The Honest Architecture
Plain Envoy is the central enforcement point. It is not usually the component that completes the full browser login protocol by itself. For OIDC or SAML, a browser is redirected to an identity provider or an auth service that knows how to speak the protocol. Envoy protects product routes and delegates the decision through ext_authz.
Browser Flow
- User opens a product such as the data explorer.
- Envoy sees no valid session or token.
- Envoy calls the central auth service with request context.
- The auth service starts OIDC or SAML login with the IdP.
- After login, the user returns with a valid session or token.

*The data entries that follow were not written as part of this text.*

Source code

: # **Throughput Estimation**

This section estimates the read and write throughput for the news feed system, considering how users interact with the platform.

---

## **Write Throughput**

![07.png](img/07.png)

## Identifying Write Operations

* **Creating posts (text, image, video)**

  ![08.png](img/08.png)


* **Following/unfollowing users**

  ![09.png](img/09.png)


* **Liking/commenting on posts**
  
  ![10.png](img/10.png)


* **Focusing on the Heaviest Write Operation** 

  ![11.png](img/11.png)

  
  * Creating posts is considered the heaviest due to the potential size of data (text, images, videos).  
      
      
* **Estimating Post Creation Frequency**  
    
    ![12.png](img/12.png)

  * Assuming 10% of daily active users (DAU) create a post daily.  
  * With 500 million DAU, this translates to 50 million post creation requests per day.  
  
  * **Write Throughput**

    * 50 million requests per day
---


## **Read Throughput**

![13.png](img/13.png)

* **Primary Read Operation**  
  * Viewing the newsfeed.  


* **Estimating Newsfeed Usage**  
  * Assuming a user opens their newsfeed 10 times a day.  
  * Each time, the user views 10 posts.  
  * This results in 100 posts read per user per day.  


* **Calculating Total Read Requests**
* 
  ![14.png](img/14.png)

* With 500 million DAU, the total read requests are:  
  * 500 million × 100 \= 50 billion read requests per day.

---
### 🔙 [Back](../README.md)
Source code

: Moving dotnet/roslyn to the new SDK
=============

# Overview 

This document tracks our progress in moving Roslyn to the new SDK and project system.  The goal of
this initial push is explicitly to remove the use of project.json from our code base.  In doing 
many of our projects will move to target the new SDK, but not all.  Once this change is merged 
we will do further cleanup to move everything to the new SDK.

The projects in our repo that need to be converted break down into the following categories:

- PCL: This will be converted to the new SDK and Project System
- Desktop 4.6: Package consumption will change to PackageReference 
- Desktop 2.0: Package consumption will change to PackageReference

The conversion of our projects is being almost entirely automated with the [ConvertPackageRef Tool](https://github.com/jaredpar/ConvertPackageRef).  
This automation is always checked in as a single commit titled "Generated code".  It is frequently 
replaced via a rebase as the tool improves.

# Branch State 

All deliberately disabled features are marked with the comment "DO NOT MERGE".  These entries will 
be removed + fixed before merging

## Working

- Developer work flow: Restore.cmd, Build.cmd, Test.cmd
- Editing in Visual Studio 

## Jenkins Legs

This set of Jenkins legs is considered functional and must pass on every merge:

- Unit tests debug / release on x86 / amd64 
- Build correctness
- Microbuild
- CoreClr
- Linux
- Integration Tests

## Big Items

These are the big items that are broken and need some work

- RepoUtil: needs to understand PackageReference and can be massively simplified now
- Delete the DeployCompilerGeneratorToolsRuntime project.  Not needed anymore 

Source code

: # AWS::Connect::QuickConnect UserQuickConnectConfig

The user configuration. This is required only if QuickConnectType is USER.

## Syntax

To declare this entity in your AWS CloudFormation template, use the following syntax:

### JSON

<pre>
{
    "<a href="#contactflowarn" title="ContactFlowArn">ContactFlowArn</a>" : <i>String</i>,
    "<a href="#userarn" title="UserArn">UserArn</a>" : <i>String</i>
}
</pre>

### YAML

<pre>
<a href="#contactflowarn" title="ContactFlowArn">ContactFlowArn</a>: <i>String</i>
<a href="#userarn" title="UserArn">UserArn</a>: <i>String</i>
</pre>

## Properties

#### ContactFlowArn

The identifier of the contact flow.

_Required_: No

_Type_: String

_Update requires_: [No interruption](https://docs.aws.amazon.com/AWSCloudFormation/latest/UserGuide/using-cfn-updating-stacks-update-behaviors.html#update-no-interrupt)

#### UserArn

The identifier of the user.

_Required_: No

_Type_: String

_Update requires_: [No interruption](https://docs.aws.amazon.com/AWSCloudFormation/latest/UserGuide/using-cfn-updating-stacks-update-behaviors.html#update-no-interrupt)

- Envoy allows the request and forwards trusted identity context to the product.
Envoy ext_authz Example
This example sends authorization decisions to a central service. That service can understand sessions, OIDC, SAML, groups, tenants, and product policy. Keep timeouts short because this service is on the request path.
http_filters:
- name: envoy.filters.http.ext_authz
typed_config:
"@type": type.googleapis.com/envoy.extensions.filters.http.ext_authz.v3.ExtAuthz
transport_api_version: V3
grpc_service:
envoy_grpc:
cluster_name: central_authz_service
timeout: 250ms
include_peer_certificate: true
failure_mode_allow: false
- name: envoy.filters.http.router
typed_config:
"@type": type.googleapis.com/envoy.extensions.filters.http.router.v3.Router
clusters:
- name: central_authz_service
type: STRICT_DNS
connect_timeout: 500ms
http2_protocol_options: {}
load_assignment:
cluster_name: central_authz_service
endpoints:
- lb_endpoints:
- endpoint:
address:
socket_address:
address: authz.platform.svc.cluster.local
port_value: 9000
OIDC vs SAML
| Protocol | Best mental model | Common usage |
|---|---|---|
| OIDC | Modern login protocol with ID tokens and discovery metadata. | Internal apps, SaaS, mobile, API platforms. |
| SAML | Enterprise SSO protocol using signed assertions. | Older corporate SSO integrations and enterprise SaaS. |
What the Auth Service Decides
The auth service can say: allow, deny, redirect to login, or enrich the request with identity headers. It can also normalize groups from OIDC or SAML into platform roles such as viewer, operator, admin, or data-steward.